The headquarters and research hub of the American Institute for Manufacturing (AIM) Integrated Photonics has yet to open. Yet the Department of Defense-backed project is facing a deadline of becoming self-sustaining by the end of next year.

"I have no concern with the stand up of AIM," said Tracy Frost, the DOD's director of manufacturing institutes, making her first visit to the local facility under construction on Lake Avenue. "We want to do it right, and not just quick."
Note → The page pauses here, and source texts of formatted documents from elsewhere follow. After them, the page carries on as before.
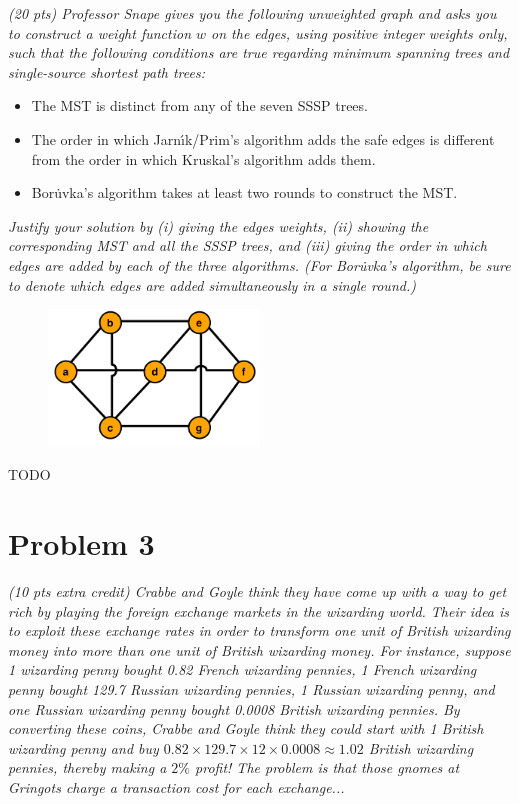 \documentclass[12pt]{article} \setlength{\oddsidemargin}{0in}
\begin{document}
\textit{(20 pts) Professor Snape gives you the following unweighted graph and asks you to
construct a weight function $w$ on the edges, using positive integer weights only, such
that the following conditions are true regarding minimum spanning trees and single-source shortest path trees:}
\begin{itemize}
\item The MST is distinct from any of the seven SSSP trees.
\item The order in which Jarnı́k/Prim’s algorithm adds the safe edges is different from the order in which Kruskal’s algorithm adds them.
\item Boru̇vka’s algorithm takes at least two rounds to construct the MST.
\end{itemize}

\textit{Justify your solution by (i) giving the edges weights, (ii) showing the corresponding
MST and all the SSSP trees, and (iii) giving the order in which edges are added by
each of the three algorithms. (For Boru̇vka’s algorithm, be sure to denote which edges
are added simultaneously in a single round.)}

\begin{figure}[h]
  \centering \includegraphics[width=0.5\textwidth]{P2}
\end{figure}


TODO

\newpage

\section*{Problem 3}

\textit{(10 pts extra credit) Crabbe and Goyle think they have come up with a way to get
rich by playing the foreign exchange markets in the wizarding world. Their idea is
to exploit these exchange rates in order to transform one unit of British wizarding
money into more than one unit of British wizarding money. For instance, suppose
1 wizarding penny bought 0.82 French wizarding pennies, 1 French wizarding penny
bought 129.7 Russian wizarding pennies, 1 Russian wizarding penny, and one Russian
wizarding penny bought 0.0008 British wizarding pennies. By converting these coins,
Crabbe and Goyle think they could start with 1 British wizarding penny and buy
$0.82 \times 129.7 \times 12 \times 0.0008 \approx 1.02$ British wizarding pennies, thereby making a $2\%$
profit! The problem is that those gnomes at Gringots charge a transaction cost for
each exchange...}
\end{document}
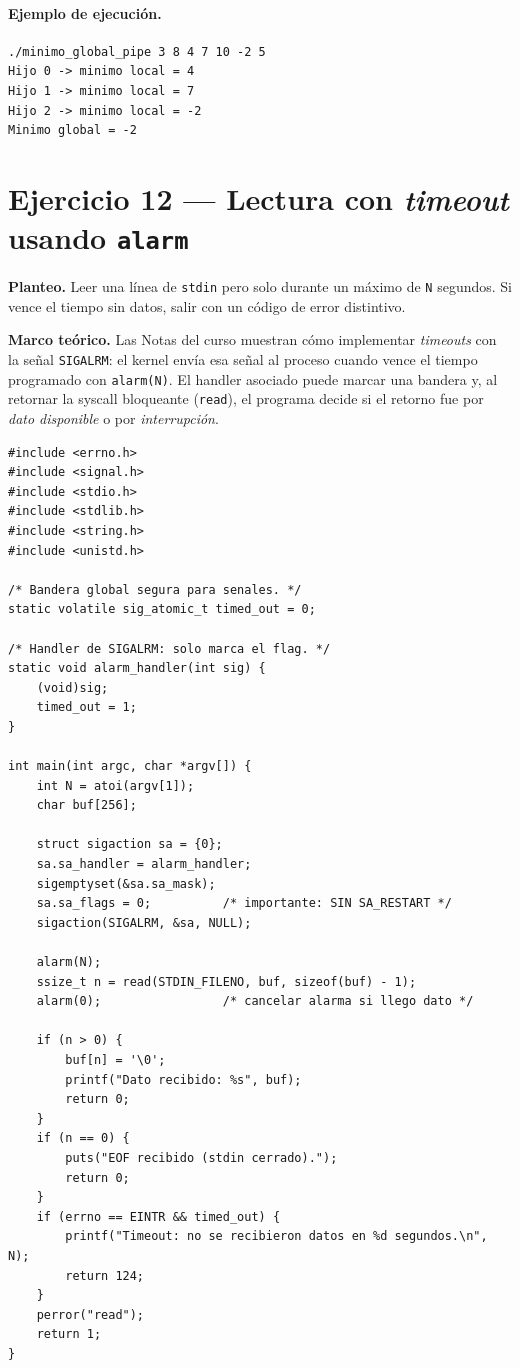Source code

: \documentclass[11pt,a4paper]{article}
\begin{document}
\paragraph{Ejemplo de ejecución.}

\begin{lstlisting}[style=outstyle]
./minimo_global_pipe 3 8 4 7 10 -2 5
Hijo 0 -> minimo local = 4
Hijo 1 -> minimo local = 7
Hijo 2 -> minimo local = -2
Minimo global = -2
\end{lstlisting}

\section{Ejercicio 12 --- Lectura con \emph{timeout} usando \texttt{alarm}}

\textbf{Planteo.} Leer una línea de \texttt{stdin} pero solo durante
un máximo de \texttt{N} segundos. Si vence el tiempo sin datos, salir
con un código de error distintivo.

\textbf{Marco teórico.} Las Notas del curso muestran cómo implementar
\emph{timeouts} con la señal \texttt{SIGALRM}: el kernel envía esa
señal al proceso cuando vence el tiempo programado con
\texttt{alarm(N)}. El handler asociado puede marcar una bandera y, al
retornar la syscall bloqueante (\texttt{read}), el programa decide si
el retorno fue por \emph{dato disponible} o por \emph{interrupción}.

\begin{lstlisting}[style=cstyle]
#include <errno.h>
#include <signal.h>
#include <stdio.h>
#include <stdlib.h>
#include <string.h>
#include <unistd.h>

/* Bandera global segura para senales. */
static volatile sig_atomic_t timed_out = 0;

/* Handler de SIGALRM: solo marca el flag. */
static void alarm_handler(int sig) {
    (void)sig;
    timed_out = 1;
}

int main(int argc, char *argv[]) {
    int N = atoi(argv[1]);
    char buf[256];

    struct sigaction sa = {0};
    sa.sa_handler = alarm_handler;
    sigemptyset(&sa.sa_mask);
    sa.sa_flags = 0;          /* importante: SIN SA_RESTART */
    sigaction(SIGALRM, &sa, NULL);

    alarm(N);
    ssize_t n = read(STDIN_FILENO, buf, sizeof(buf) - 1);
    alarm(0);                 /* cancelar alarma si llego dato */

    if (n > 0) {
        buf[n] = '\0';
        printf("Dato recibido: %s", buf);
        return 0;
    }
    if (n == 0) {
        puts("EOF recibido (stdin cerrado).");
        return 0;
    }
    if (errno == EINTR && timed_out) {
        printf("Timeout: no se recibieron datos en %d segundos.\n", N);
        return 124;
    }
    perror("read");
    return 1;
}
\end{lstlisting}
\end{document}
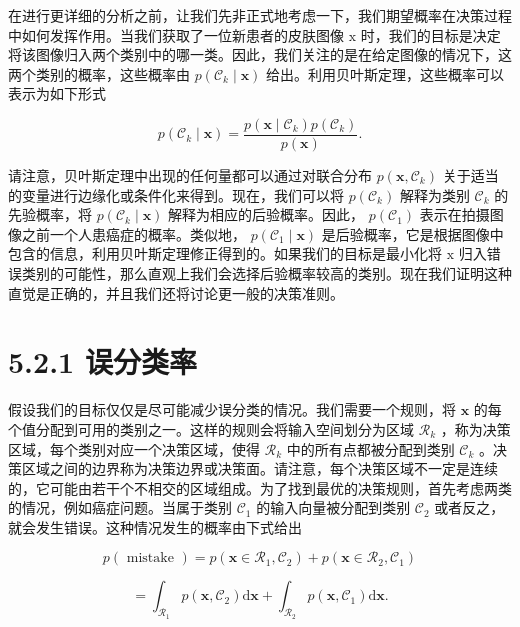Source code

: \documentclass[10pt]{report}
\begin{document}
在进行更详细的分析之前，让我们先非正式地考虑一下，我们期望概率在决策过程中如何发挥作用。当我们获取了一位新患者的皮肤图像 \(\mathrm{x}\) 时，我们的目标是决定将该图像归入两个类别中的哪一类。因此，我们关注的是在给定图像的情况下，这两个类别的概率，这些概率由 \(p\left( {{\mathcal{C}}_{k} \mid  \mathbf{x}}\right)\) 给出。利用贝叶斯定理，这些概率可以表示为如下形式

\[
p\left( {{\mathcal{C}}_{k} \mid  \mathbf{x}}\right)  = \frac{p\left( {\mathbf{x} \mid  {\mathcal{C}}_{k}}\right) p\left( {\mathcal{C}}_{k}\right) }{p\left( \mathbf{x}\right) }. \tag{5.19}
\]

请注意，贝叶斯定理中出现的任何量都可以通过对联合分布 \(p\left( {\mathbf{x},{\mathcal{C}}_{k}}\right)\) 关于适当的变量进行边缘化或条件化来得到。现在，我们可以将 \(p\left( {\mathcal{C}}_{k}\right)\) 解释为类别 \({\mathcal{C}}_{k}\) 的先验概率，将 \(p\left( {{\mathcal{C}}_{k} \mid  \mathbf{x}}\right)\) 解释为相应的后验概率。因此， \(p\left( {\mathcal{C}}_{1}\right)\) 表示在拍摄图像之前一个人患癌症的概率。类似地， \(p\left( {{\mathcal{C}}_{1} \mid  \mathbf{x}}\right)\) 是后验概率，它是根据图像中包含的信息，利用贝叶斯定理修正得到的。如果我们的目标是最小化将 \(\mathrm{x}\) 归入错误类别的可能性，那么直观上我们会选择后验概率较高的类别。现在我们证明这种直觉是正确的，并且我们还将讨论更一般的决策准则。

\section*{5.2.1 误分类率}

假设我们的目标仅仅是尽可能减少误分类的情况。我们需要一个规则，将 \(\mathbf{x}\) 的每个值分配到可用的类别之一。这样的规则会将输入空间划分为区域 \({\mathcal{R}}_{k}\) ，称为决策区域，每个类别对应一个决策区域，使得 \({\mathcal{R}}_{k}\) 中的所有点都被分配到类别 \({\mathcal{C}}_{k}\) 。决策区域之间的边界称为决策边界或决策面。请注意，每个决策区域不一定是连续的，它可能由若干个不相交的区域组成。为了找到最优的决策规则，首先考虑两类的情况，例如癌症问题。当属于类别 \({\mathcal{C}}_{1}\) 的输入向量被分配到类别 \({\mathcal{C}}_{2}\) 或者反之，就会发生错误。这种情况发生的概率由下式给出

\[
p\left( \text{ mistake }\right)  = p\left( {\mathbf{x} \in  {\mathcal{R}}_{1},{\mathcal{C}}_{2}}\right)  + p\left( {\mathbf{x} \in  {\mathcal{R}}_{2},{\mathcal{C}}_{1}}\right)
\]

\[
= {\int }_{{\mathcal{R}}_{1}}p\left( {\mathbf{x},{\mathcal{C}}_{2}}\right) \mathrm{d}\mathbf{x} + {\int }_{{\mathcal{R}}_{2}}p\left( {\mathbf{x},{\mathcal{C}}_{1}}\right) \mathrm{d}\mathbf{x}. \tag{5.20}
\]
\end{document}
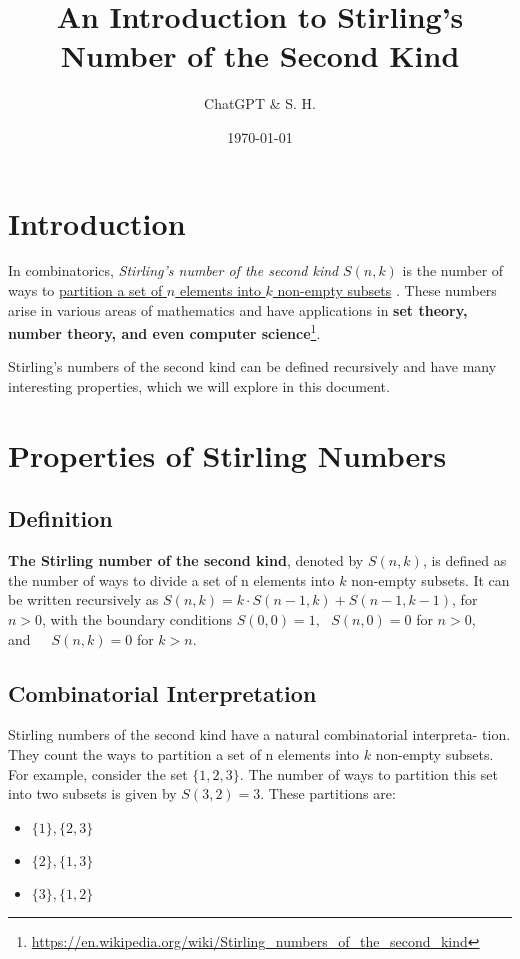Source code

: \documentclass{article}
\title{An Introduction to Stirling’s Number of the
Second Kind}
\author{ChatGPT \& S. H.}
\date{\today}
\begin{document}
\maketitle
\section{Introduction}
In combinatorics, \textit{Stirling’s number of the second kind} $S(n, k)$ is the number
of ways to \underline{partition a set of $n$ elements into $k$ non-empty subsets} \cite{1}. These
numbers arise in various areas of mathematics and have applications in \textbf{set
theory, number theory, and even computer science}\footnote{\url{https://en.wikipedia.org/wiki/Stirling_numbers_of_the_second_kind}}.

Stirling’s numbers of the second kind can be defined recursively and have
many interesting properties, which we will explore in this document.

\section{Properties of Stirling Numbers}
\subsection{Definition}
\textbf{The Stirling number of the second kind}, denoted by $S(n, k)$, is defined
as the number of ways to divide a set of n elements into $k$ non-empty subsets.
It can be written recursively as $S(n, k) = k \cdot S(n - 1, k) + S(n - 1, k - 1)$, for
$n > 0$, with the boundary conditions $S(0, 0) = 1,\ \ \  S(n, 0) = 0$ for $n > 0$,
and\ \ \  $S(n, k) = 0$ for $k > n$.

\subsection{Combinatorial Interpretation}
Stirling numbers of the second kind have a natural combinatorial interpreta-
tion. They count the ways to partition a set of n elements into $k$ non-empty
subsets. For example, consider the set $\{1, 2, 3\}$. The number of ways to
partition this set into two subsets is given by $S(3, 2) = 3$. These partitions
are:
\begin{itemize}
    \item $\{1\}, \{2, 3\}$
    \item $\{2\}, \{1, 3\}$
    \item $\{3\}, \{1, 2\}$
\end{itemize}
\end{document}
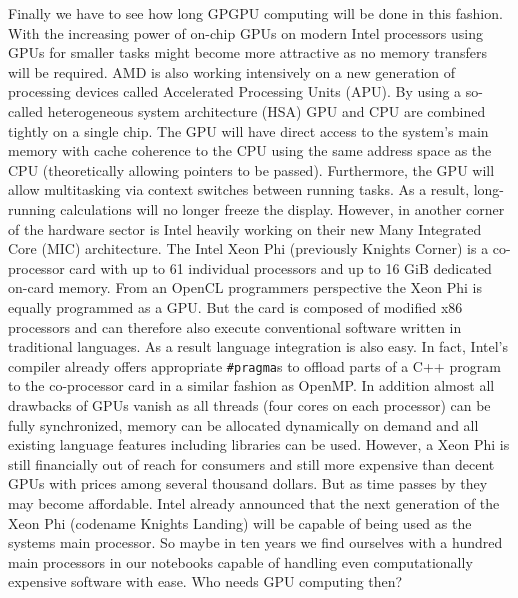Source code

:Finally we have to see how long GPGPU computing will be done in this fashion. With the increasing power of on-chip GPUs on modern Intel processors using GPUs for smaller tasks might become more attractive as no memory transfers will be required. AMD is also working intensively on a new generation of processing devices called Accelerated Processing Units (APU). By using a so-called heterogeneous system architecture (HSA) GPU and CPU are combined tightly on a single chip. The GPU will have direct access to the system's main memory with cache coherence to the CPU using the same address space as the CPU (theoretically allowing pointers to be passed). Furthermore, the GPU will allow multitasking via context switches between running tasks. As a result, long-running calculations will no longer freeze the display.
However, in another corner of the hardware sector is Intel heavily working on their new Many Integrated Core (MIC) architecture. The Intel Xeon Phi (previously Knights Corner) is a co-processor card with up to 61 individual processors and up to 16 GiB dedicated on-card memory. From an OpenCL programmers perspective the Xeon Phi is equally programmed as a GPU. But the card is composed of modified x86 processors and can therefore also execute conventional software written in traditional languages. As a result language integration is also easy. In fact, Intel's compiler already offers appropriate \lstinline!#pragma!s to offload parts of a C++ program to the co-processor card in a similar fashion as OpenMP. In addition almost all drawbacks of GPUs vanish as all threads (four cores on each processor) can be fully synchronized, memory can be allocated dynamically on demand and all existing language features including libraries can be used. However, a Xeon Phi is still financially out of reach for consumers and still more expensive than decent GPUs with prices among several thousand dollars. But as time passes by they may become affordable. Intel already announced that the next generation of the Xeon Phi (codename Knights Landing) will be capable of being used as the systems main processor. So maybe in ten years we find ourselves with a hundred main processors in our notebooks capable of handling even computationally expensive software with ease. Who needs GPU computing then?
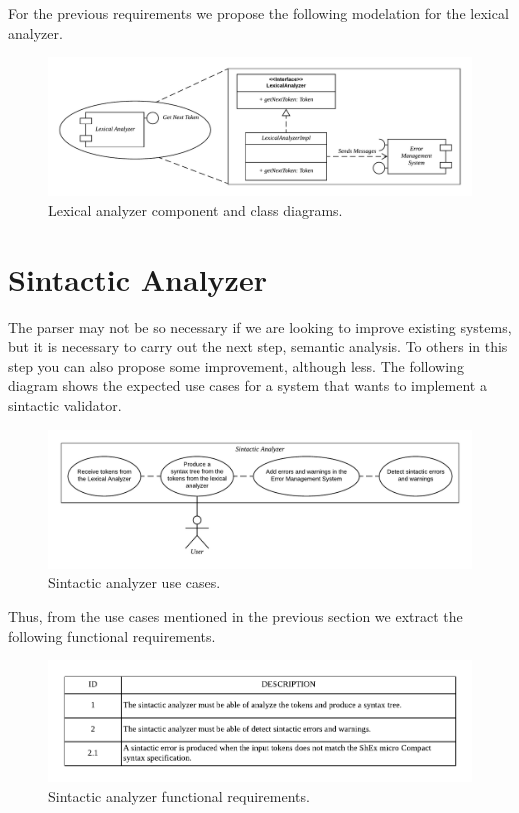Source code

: For the previous requirements we propose the following modelation for the lexical analyzer.

\begin{figure}[h!]
    \includegraphics[width=\textwidth]{images/lex-diagram.pdf}
    \centering
    \caption[Lexical analyzer component and class diagrams]{Lexical analyzer component and class diagrams.}
    \label{fig:lex-diag}
\end{figure}

\section{Sintactic Analyzer}
The parser may not be so necessary if we are looking to improve existing systems, but it is
necessary to carry out the next step, semantic analysis. To others
in this step you can also propose some improvement, although less. The following diagram
shows the expected use cases for a system that wants to implement a sintactic validator.

\begin{figure}[h!]
    \includegraphics[scale=0.6]{images/sin-use-case.pdf}
    \centering
    \caption[Sintactic analyzer use cases]{Sintactic analyzer use cases.}
    \label{fig:sin-use-case}
\end{figure}

Thus, from the use cases mentioned in the previous section we
extract the following functional requirements.

\begin{figure}[h!]
    \includegraphics[width=\textwidth]{images/sin-reqf.pdf}
    \centering
    \caption[Sintactic analyzer functional requirements]{Sintactic analyzer functional requirements.}
    \label{fig:sin-reqf}
\end{figure}

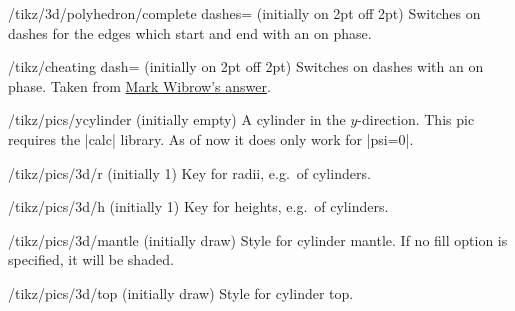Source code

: \documentclass[a4paper,fleqn]{ltxdoc}
\begin{document}
\begin{key}{/tikz/3d/polyhedron/complete dashes= (initially {on 2pt off 2pt})}
 	    Switches on dashes for the edges which start and end with an 
		on phase.
\end{key}


\begin{key}{/tikz/cheating dash= (initially {on 2pt off 2pt})}
 	    Switches on dashes with an on phase.
		Taken from \href{https://tex.stackexchange.com/a/133357}{Mark Wibrow's answer}.
\end{key}

\begin{codeexample}[width=4.5cm,preamble={\usetikzlibrary{3dtools}}]
\end{codeexample}

\begin{key}{/tikz/pics/ycylinder (initially empty)}
 A cylinder in the $y$-direction. This pic requires the |calc| library. 
 As of now it does only work for |psi=0|.
\end{key}
\begin{key}{/tikz/pics/3d/r (initially 1)}
 Key for radii, e.g.\ of cylinders.
\end{key}
\begin{key}{/tikz/pics/3d/h (initially 1)}
 Key for heights,  e.g.\ of cylinders.
\end{key}
\begin{key}{/tikz/pics/3d/mantle (initially draw)}
 Style for cylinder mantle. If no fill option is specified, it will be shaded.
\end{key}
\begin{key}{/tikz/pics/3d/top (initially draw)}
 Style for cylinder top. 
\end{key}
\end{document}
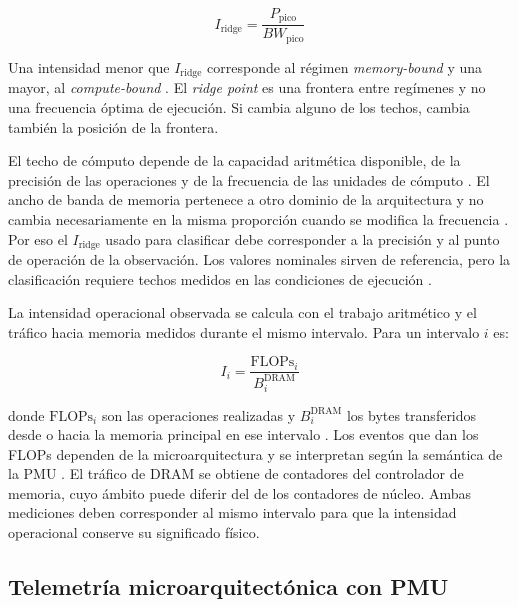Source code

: \begin{equation}
I_{\text{ridge}} =
\frac{P_{\text{pico}}}{BW_{\text{pico}}}
\label{eq:ridge}
\end{equation}

Una intensidad menor que $I_{\text{ridge}}$ corresponde al régimen \textit{memory-bound} y una mayor, al \textit{compute-bound} \cite{Williams2009}. El \textit{ridge point} es una frontera entre regímenes y no una frecuencia óptima de ejecución. Si cambia alguno de los techos, cambia también la posición de la frontera.

El techo de cómputo depende de la capacidad aritmética disponible, de la precisión de las operaciones y de la frecuencia de las unidades de cómputo \cite{Antepara2025}. El ancho de banda de memoria pertenece a otro dominio de la arquitectura y no cambia necesariamente en la misma proporción cuando se modifica la frecuencia \cite{Guerreiro2019,Ali2023}. Por eso el $I_{\text{ridge}}$ usado para clasificar debe corresponder a la precisión y al punto de operación de la observación. Los valores nominales sirven de referencia, pero la clasificación requiere techos medidos en las condiciones de ejecución \cite{NERSC2026}.

La intensidad operacional observada \label{sec:intensidad} se calcula con el trabajo aritmético y el tráfico hacia memoria medidos durante el mismo intervalo. Para un intervalo $i$ es:

\begin{equation}
I_i =
\frac{\text{FLOPs}_i}{B_i^{\text{DRAM}}}
\label{eq:intensidad}
\end{equation} 

donde $\text{FLOPs}_i$ son las operaciones realizadas y $B_i^{\text{DRAM}}$ los bytes transferidos desde o hacia la memoria principal en ese intervalo \cite{Williams2009}. Los eventos que dan los FLOPs dependen de la microarquitectura y se interpretan según la semántica de la PMU \cite{Weaver2008}. El tráfico de DRAM se obtiene de contadores del controlador de memoria, cuyo ámbito puede diferir del de los contadores de núcleo. Ambas mediciones deben corresponder al mismo intervalo para que la intensidad operacional conserve su significado físico.

\subsection{Telemetría microarquitectónica con PMU}
\label{sec:marco-telemetria}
A future clean room space in the AIM Photonics research hub on Lake Avenue seen here under construction on March 2, 2018.

Integrated photonics is a developing industry that uses photons (light) to do the work of electrons, only much faster and more efficiently — with applications ranging from self-driving cars to medical equipment to food safety. The $600 million-plus effort joins the public, private and academic sectors to knock down common barriers to development. The research hub, called the Test, Assembly and Packaging (TAP) facility, ended up in Rochester based on the area's history in optics and thanks to a $250 million commitment from New York state.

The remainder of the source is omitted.